Bolsonaro vai ao STF contra lei que garante internet na educação pública

Lei é resposta do Congresso à ausência da gestão no enfrentamento dos reflexos da pandemia na educação

📷 Evaristo Sá/AFP

O governo do presidente Jair Bolsonaro ingressou com uma ação no Supremo Tribunal Federal contra o repasse de recursos da União para garantir acesso à internet a alunos e professores da educação básica da rede pública.

A Lei 14.172/2021 prevê a aplicação de 3,5 bilhões de reais de recursos federais para ações de conectividade. O pagamento desse montante deve ser repassado aos estados e municípios para ações que visem a ampliar a conectividade nas escolas de todo o Brasil.

A lei, que foi uma resposta do Congresso à ausência da gestão Bolsonaro no enfrentamento dos reflexos da pandemia na educação básica, é de coautoria de Deputados Federais e foi aprovada pelo Senado em 24 de fevereiro deste ano. No entanto, em março, recebeu veto do presidente, que afirmou que o gasto previsto dificultaria o cumprimento da meta fiscal do governo e da regra de ouro. A lei prevê que sejam utilizados recursos do Fust (Fundo de Universalização dos Serviços de Telecomunicações.

O Congresso, no entanto, conseguiu derrubar o veto, com votos inclusive da base aliada do governo, e agora ela está pendente apenas de publicação no Diário Oficial da União. Uma vez publicada, os recursos deverão ser transferidos em até 30 dias para os entes federados.

Uma vez derrubado o veto presidencial, o governo federal agora questiona a norma no STF em uma Ação Direita de Inconstitucionalidade (Adin), protocolada por André Mendonça, Advogado-Geral da União.

A ação que prevê o reconhecimento da inconstitucionalidade do ato, além de querer, barrar a transferência dos valores para estados e municípios, que aconteceria ainda no mês de julho, até o julgamento final do recurso. A AGU aponta a ausência de legalidade no estabelecimento de despesas “sem o respeito às condicionantes fiscais”, especialmente por não havendo atualmente, diz o governo, decreto de calamidade pública para essa finalidade.

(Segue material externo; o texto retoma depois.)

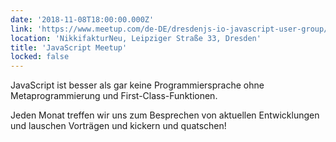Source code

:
 ```yaml
---
date: '2018-11-08T18:00:00.000Z'
link: 'https://www.meetup.com/de-DE/dresdenjs-io-javascript-user-group/events/ztzllqyxpblb/'
location: 'NikkifakturNeu, Leipziger Straße 33, Dresden'
title: 'JavaScript Meetup'
locked: false
---
```

JavaScript ist besser als gar keine Programmiersprache ohne Metaprogrammierung und First-Class-Funktionen.

Jeden Monat treffen wir uns zum Besprechen von aktuellen Entwicklungen und lauschen Vorträgen und kickern und quatschen!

A ação terá como relator no Supremo o ministro Dias Toffoli.

A deputada Tabata Amaral, uma das autoras do projeto, se manifestou lamentando a tentativa do governo federal de barrar a lei apelidada de “Lei da conectividade”:

 

O que prevê a lei

Pela Lei 14.172/2021, a União deve repassar 3,5 bilhões de reais, tendo como fontes de recursos o Fundo de Universalização dos Serviços de Telecomunicações (Fust) e o saldo correspondente as metas não cumpridas dos planos gerais de universalização do serviço telefônico fixo. A verba deve ser aplicada para compra de tablets e pacotes de dados móveis por estados e municípios.

Estima-se que 14 milhões de estudantes do Brasil, e mais de 1,5 milhão de professores do ensino médio e fundamental possam ser beneficiados.

A medida busca diminuir prejuízos gerados pela dificuldade de acesso à educação em decorrência da pandemia que levou à interrupção das aulas nas escolas públicas. Segundo dados divulgados pelo Ipea em setembro de 2020, ao menos seis milhões de estudantes brasileiros não possuíam acesso à internet em casa, dos quais 5,8 milhões eram estudantes da rede pública.